* _WORK REQUIRED_
Please quote exactly the lines below from the line containing "----发送自 [STAGE1 App" to the line containing "发表于 2016-11-7 07:09", both lines included, and nothing else.

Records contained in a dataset
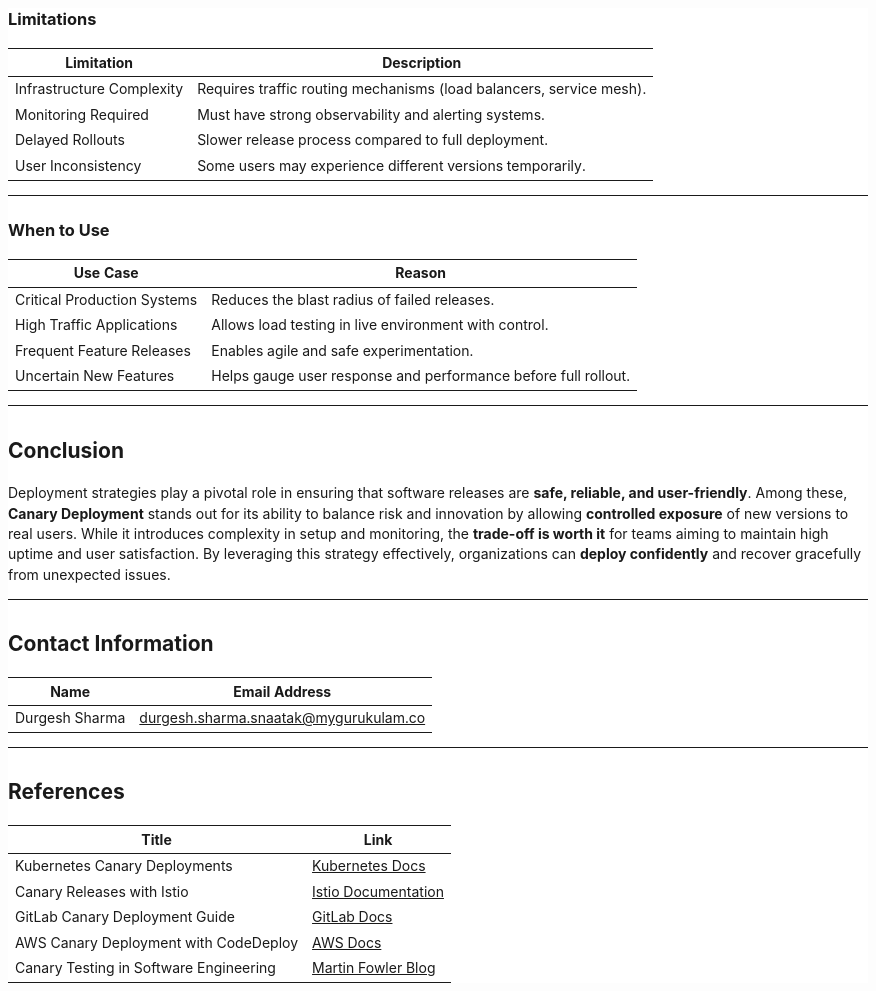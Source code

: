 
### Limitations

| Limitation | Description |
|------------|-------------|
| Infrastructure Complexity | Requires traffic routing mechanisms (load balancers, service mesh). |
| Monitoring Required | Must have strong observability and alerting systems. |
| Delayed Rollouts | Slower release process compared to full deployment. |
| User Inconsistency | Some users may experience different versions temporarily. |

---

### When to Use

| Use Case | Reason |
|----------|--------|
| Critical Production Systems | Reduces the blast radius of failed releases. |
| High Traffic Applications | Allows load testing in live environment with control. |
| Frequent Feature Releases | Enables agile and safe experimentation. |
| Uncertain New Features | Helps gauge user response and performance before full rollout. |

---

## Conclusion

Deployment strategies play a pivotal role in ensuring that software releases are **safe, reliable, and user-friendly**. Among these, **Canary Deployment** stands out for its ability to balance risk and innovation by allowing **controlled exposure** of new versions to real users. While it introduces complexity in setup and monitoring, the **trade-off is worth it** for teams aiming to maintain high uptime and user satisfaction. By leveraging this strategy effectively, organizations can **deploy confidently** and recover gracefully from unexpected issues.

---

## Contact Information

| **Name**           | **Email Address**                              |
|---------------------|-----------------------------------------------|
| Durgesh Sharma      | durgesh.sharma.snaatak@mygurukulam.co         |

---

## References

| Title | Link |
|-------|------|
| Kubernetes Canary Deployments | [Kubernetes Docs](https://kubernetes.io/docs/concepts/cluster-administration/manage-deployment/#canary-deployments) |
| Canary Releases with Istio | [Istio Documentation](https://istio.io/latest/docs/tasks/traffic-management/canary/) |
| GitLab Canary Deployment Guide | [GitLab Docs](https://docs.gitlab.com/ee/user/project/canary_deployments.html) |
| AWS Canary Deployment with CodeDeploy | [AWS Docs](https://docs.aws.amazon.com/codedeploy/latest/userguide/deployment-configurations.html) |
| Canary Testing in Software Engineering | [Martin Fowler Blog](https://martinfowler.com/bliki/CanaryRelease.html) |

--

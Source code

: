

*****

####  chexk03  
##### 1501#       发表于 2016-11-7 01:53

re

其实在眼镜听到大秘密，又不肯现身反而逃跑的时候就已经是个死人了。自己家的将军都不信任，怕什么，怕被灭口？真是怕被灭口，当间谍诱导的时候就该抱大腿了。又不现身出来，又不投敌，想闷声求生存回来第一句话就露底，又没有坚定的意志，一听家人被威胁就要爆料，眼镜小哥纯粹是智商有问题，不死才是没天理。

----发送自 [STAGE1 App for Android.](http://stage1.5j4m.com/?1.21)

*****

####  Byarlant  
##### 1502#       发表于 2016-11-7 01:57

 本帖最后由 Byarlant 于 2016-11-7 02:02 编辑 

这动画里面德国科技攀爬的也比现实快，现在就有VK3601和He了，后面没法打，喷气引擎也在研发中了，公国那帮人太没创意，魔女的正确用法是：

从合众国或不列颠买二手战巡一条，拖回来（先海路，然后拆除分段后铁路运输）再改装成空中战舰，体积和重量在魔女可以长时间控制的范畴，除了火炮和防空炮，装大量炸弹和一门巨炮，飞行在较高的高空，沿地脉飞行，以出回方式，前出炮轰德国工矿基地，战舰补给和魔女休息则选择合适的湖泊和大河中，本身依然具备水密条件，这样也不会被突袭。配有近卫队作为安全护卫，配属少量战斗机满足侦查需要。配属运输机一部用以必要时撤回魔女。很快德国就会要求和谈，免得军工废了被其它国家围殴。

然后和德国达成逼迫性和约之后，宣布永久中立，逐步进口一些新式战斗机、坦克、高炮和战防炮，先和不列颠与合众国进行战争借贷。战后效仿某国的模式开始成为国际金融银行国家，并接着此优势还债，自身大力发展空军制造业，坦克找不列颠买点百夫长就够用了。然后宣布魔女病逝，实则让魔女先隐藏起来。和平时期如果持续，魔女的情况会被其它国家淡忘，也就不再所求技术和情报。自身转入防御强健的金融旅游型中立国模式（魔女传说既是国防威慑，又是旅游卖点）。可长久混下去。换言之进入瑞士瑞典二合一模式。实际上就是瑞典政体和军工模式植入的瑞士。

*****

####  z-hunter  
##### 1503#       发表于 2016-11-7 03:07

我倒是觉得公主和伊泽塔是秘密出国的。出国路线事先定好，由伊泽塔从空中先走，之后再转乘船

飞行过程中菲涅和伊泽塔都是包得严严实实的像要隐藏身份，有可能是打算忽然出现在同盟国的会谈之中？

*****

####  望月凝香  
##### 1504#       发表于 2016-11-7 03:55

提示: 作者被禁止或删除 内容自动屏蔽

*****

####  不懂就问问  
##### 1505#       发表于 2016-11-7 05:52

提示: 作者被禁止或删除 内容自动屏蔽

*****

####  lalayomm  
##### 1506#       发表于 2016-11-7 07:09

* _RESPONSE FOR THIS EXERCISE_
----发送自 [STAGE1 App for Android.](http://stage1.5j4m.com/?1.21)

*****

####  Byarlant  
##### 1502#       发表于 2016-11-7 01:57

 本帖最后由 Byarlant 于 2016-11-7 02:02 编辑 

这动画里面德国科技攀爬的也比现实快，现在就有VK3601和He了，后面没法打，喷气引擎也在研发中了，公国那帮人太没创意，魔女的正确用法是：

从合众国或不列颠买二手战巡一条，拖回来（先海路，然后拆除分段后铁路运输）再改装成空中战舰，体积和重量在魔女可以长时间控制的范畴，除了火炮和防空炮，装大量炸弹和一门巨炮，飞行在较高的高空，沿地脉飞行，以出回方式，前出炮轰德国工矿基地，战舰补给和魔女休息则选择合适的湖泊和大河中，本身依然具备水密条件，这样也不会被突袭。配有近卫队作为安全护卫，配属少量战斗机满足侦查需要。配属运输机一部用以必要时撤回魔女。很快德国就会要求和谈，免得军工废了被其它国家围殴。

然后和德国达成逼迫性和约之后，宣布永久中立，逐步进口一些新式战斗机、坦克、高炮和战防炮，先和不列颠与合众国进行战争借贷。战后效仿某国的模式开始成为国际金融银行国家，并接着此优势还债，自身大力发展空军制造业，坦克找不列颠买点百夫长就够用了。然后宣布魔女病逝，实则让魔女先隐藏起来。和平时期如果持续，魔女的情况会被其它国家淡忘，也就不再所求技术和情报。自身转入防御强健的金融旅游型中立国模式（魔女传说既是国防威慑，又是旅游卖点）。可长久混下去。换言之进入瑞士瑞典二合一模式。实际上就是瑞典政体和军工模式植入的瑞士。

*****

####  z-hunter  
##### 1503#       发表于 2016-11-7 03:07

我倒是觉得公主和伊泽塔是秘密出国的。出国路线事先定好，由伊泽塔从空中先走，之后再转乘船

飞行过程中菲涅和伊泽塔都是包得严严实实的像要隐藏身份，有可能是打算忽然出现在同盟国的会谈之中？

*****

####  望月凝香  
##### 1504#       发表于 2016-11-7 03:55

提示: 作者被禁止或删除 内容自动屏蔽

*****

####  不懂就问问  
##### 1505#       发表于 2016-11-7 05:52

提示: 作者被禁止或删除 内容自动屏蔽

*****

####  lalayomm  
##### 1506#       发表于 2016-11-7 07:09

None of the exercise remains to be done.